En conclusión, dormir en una mala postura puede generar dolores musculares, problemas de alineación en la columna vertebral y afectar la calidad del sueño, lo que repercute directamente en la salud general. Para prevenir estos problemas, se recomienda adoptar posturas de descanso lateral o boca arriba, utilizar almohadas y colchones adecuados, y realizar ejercicios de estiramiento para mejorar la flexibilidad y reducir las tensiones musculares.

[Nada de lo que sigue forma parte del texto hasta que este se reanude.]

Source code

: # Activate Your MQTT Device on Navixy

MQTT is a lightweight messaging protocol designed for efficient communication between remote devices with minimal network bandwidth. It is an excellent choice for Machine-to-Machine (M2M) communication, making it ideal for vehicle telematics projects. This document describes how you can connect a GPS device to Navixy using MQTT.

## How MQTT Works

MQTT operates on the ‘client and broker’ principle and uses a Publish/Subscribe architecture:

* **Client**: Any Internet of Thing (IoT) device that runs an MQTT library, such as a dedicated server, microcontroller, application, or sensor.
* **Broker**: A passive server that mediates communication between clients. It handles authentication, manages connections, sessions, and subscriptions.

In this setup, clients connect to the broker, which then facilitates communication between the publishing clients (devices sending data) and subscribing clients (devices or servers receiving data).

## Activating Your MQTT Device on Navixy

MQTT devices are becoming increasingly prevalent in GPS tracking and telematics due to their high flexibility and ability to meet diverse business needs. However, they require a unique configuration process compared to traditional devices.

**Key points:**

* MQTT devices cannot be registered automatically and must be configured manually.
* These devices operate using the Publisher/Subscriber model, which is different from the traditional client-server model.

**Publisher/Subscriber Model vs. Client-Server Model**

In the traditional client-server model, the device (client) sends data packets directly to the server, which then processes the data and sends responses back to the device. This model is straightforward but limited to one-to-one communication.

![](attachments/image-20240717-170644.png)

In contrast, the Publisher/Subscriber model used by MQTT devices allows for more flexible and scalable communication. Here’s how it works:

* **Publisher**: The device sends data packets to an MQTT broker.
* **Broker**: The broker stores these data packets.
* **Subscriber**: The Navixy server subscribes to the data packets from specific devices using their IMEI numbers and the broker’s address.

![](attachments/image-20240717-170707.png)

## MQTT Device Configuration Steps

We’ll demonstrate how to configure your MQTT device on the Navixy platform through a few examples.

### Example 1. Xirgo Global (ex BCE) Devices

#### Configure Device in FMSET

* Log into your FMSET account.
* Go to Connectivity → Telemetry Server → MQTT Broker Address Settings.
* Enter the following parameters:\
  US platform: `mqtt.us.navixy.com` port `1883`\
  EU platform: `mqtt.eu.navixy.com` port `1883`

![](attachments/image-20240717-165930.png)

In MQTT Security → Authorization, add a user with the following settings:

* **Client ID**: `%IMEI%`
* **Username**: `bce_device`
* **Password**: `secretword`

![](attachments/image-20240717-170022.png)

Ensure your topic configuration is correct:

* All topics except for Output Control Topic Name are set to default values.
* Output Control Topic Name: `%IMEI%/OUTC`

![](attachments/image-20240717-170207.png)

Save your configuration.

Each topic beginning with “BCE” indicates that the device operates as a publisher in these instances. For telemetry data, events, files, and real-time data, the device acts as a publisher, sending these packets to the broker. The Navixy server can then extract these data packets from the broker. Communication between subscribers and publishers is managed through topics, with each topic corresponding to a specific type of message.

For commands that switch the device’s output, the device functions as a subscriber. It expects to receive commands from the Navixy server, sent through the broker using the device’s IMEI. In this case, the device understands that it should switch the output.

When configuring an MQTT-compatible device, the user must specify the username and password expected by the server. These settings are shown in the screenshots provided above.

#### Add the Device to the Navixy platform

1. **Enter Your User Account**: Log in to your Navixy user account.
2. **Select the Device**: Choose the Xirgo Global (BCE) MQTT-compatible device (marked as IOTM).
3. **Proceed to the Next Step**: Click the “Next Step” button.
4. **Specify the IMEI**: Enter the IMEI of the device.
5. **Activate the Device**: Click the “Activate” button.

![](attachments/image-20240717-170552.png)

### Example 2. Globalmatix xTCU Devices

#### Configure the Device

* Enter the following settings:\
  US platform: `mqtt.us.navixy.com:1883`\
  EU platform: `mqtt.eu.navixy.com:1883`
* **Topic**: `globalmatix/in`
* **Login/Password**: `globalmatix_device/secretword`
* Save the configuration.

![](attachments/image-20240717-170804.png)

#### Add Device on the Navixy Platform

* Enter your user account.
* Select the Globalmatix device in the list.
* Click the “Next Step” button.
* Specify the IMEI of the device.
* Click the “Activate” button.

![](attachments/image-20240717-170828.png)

Adoptar una postura correcta al sentarse es esencial para prevenir problemas musculoesqueléticos y mejorar la salud postural a largo plazo. La forma en que nos sentamos tiene un impacto directo en nuestra columna vertebral, músculos y articulaciones. La postura adecuada minimiza la presión sobre los discos intervertebrales y distribuye el peso corporal de manera equitativa, evitando tensiones innecesarias en la espalda, cuello y hombros.
La clave de una postura correcta comienza con una silla ergonómica que proporcione un adecuado soporte lumbar. La parte baja de la espalda debe estar respaldada por el asiento para evitar que la pelvis se incline hacia adelante y provoque una curvatura excesiva de la zona lumbar. Los pies deben estar planos en el suelo, con las rodillas a la altura de las caderas o ligeramente por debajo de ellas. Si la altura del asiento no es ajustable, un reposapiés puede ser útil para mantener esta alineación.
La espalda debe mantenerse recta y los hombros relajados, sin estar forzados hacia atrás ni encorvados hacia adelante. Además, el monitor o la pantalla del ordenador debe estar a la altura de los ojos para evitar forzar el cuello hacia abajo o hacia arriba, lo que puede provocar dolores cervicales. Los brazos deben estar a un ángulo de aproximadamente 90 grados en los codos, con las muñecas en una posición neutral para evitar el dolor de muñeca o el síndrome del túnel carpiano.
El teletrabajo ha hecho que muchas personas pasen largas horas frente a un ordenador sin una correcta organización ergonómica de su espacio de trabajo. Es recomendable ajustar la altura del teclado y la pantalla, utilizar una silla con soporte lumbar y realizar pausas activas cada hora para evitar que la postura se deteriore y se generen molestias en el cuerpo.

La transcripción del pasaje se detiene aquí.